Posted Jan 17, 2011 at 2:18 AM by Maurice Berger
A new McClatchy-Marist Poll reports that 71% of registered voters want to political leaders to compromise in order to get things done; 23% believe Republicans should stand firm on their positions, even if it results in a stalemate between them and Democrats. In terms of voter expectations, 52% believe Republicans will stand firm on their positions. As pollster Lee Miringoff observes: "Voters have taken notice of recent
legislative successes. But, there is still a wide gap between what
voters want from our nation's political leaders and what they think is
likely to occur."
Posted Dec 21, 2010 at 7:19 AM by Maurice Berger
Based on the 2010 census, which states are now slated to gain or loose U.S. House seats (and well as electoral votes, one per house seat lost). Next week, the Census Bureau will release its official state population totals and the allotment of House seats for the next
decade. The Waal Street Journal reports that "Republicans tightened their grip on the U.S. House with the release of
new population figures that show GOP-leaning states in the South and
Southwest will add congressional seats in the next election. . . . The big winner in 2012 and beyond is Texas, which will add four seats.
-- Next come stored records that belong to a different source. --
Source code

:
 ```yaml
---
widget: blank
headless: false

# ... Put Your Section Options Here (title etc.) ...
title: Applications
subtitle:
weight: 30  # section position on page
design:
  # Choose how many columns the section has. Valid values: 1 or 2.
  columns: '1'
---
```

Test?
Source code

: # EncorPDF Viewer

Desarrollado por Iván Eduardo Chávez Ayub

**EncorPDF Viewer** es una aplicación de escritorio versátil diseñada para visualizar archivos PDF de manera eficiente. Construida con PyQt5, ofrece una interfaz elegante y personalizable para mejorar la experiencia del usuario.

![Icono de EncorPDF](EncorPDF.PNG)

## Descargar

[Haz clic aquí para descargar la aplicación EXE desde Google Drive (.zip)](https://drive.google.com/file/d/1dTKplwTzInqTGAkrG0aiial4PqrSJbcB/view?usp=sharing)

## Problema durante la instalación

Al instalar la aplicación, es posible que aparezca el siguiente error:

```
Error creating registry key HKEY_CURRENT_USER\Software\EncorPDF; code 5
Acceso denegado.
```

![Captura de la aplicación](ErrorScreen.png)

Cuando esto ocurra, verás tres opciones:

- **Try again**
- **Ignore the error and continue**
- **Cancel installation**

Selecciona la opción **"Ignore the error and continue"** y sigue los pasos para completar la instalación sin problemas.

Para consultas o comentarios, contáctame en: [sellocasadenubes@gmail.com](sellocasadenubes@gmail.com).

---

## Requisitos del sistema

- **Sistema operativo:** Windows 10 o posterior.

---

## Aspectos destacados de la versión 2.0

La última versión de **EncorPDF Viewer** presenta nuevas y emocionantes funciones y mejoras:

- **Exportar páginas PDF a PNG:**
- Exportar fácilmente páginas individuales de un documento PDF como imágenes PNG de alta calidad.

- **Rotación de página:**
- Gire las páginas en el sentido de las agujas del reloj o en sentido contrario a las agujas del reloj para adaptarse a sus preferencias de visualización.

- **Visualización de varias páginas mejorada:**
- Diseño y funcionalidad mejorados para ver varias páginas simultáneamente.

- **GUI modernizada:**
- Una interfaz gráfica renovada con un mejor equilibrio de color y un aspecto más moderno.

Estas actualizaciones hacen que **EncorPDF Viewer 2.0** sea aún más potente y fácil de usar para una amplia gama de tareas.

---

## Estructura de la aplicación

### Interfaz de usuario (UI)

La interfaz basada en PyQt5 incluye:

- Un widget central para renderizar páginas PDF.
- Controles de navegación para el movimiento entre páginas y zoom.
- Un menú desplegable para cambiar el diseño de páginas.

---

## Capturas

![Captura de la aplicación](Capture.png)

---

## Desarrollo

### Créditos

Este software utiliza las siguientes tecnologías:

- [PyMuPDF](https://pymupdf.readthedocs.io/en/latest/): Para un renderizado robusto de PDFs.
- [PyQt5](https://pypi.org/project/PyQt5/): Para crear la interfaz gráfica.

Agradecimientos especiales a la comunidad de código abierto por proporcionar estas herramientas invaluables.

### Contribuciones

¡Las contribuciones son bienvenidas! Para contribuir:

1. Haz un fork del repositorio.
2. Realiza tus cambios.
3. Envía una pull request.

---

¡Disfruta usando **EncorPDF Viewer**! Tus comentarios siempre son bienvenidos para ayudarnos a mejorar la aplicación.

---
Ohio and New York will each lose two seats. Elsewhere in the South,
Florida will add two seats, and Georgia will add one . . .
The population count "confirmed long-held assumptions that the balance
of power in the country is tilting away from Democratic strongholds in
the Northeast and Midwest to warmer states in the Sunbelt, where
Republicans hold sway."
Posted Dec 20, 2010 at 1:03 AM by Maurice Berger
A just released Gallup poll reports that just 13% of Americans approve of the way Congress is handling its job. 83%
disapprove -- the lowest level of support ever measured in the history of the
Posted Dec 08, 2010 at 12:50 AM by Maurice Berger
According to a just released SurveyUSA poll, voters who contributed to Barack Obama's 2008 presidential campaign
are overmelingly opposed to his deal with Republicans to extend the
Bush-era tax breaks for those making over $250,000 a year. 74% now say they do not support the deal. 51% say they are less likely
to contribute to Obama's reelection campaign in 2012, and 57%
say it makes them less likely to support congressional Democrats who
support this deal in 2012.
Posted Nov 18, 2010 at 1:52 AM by Maurice Berger
Wondering how the congressional map will look in 2012 after the restricting of congressional districts that will begin next year? In his preview of the upcoming reapportionment of congressional districts, Sean Trende notes that the just concluded midterms, which saw a number of state houses turn towards the Republican, may indeed bode poorly for the Democrats: "As bad as 2010 was for House Democrats, 2012 could be even worse.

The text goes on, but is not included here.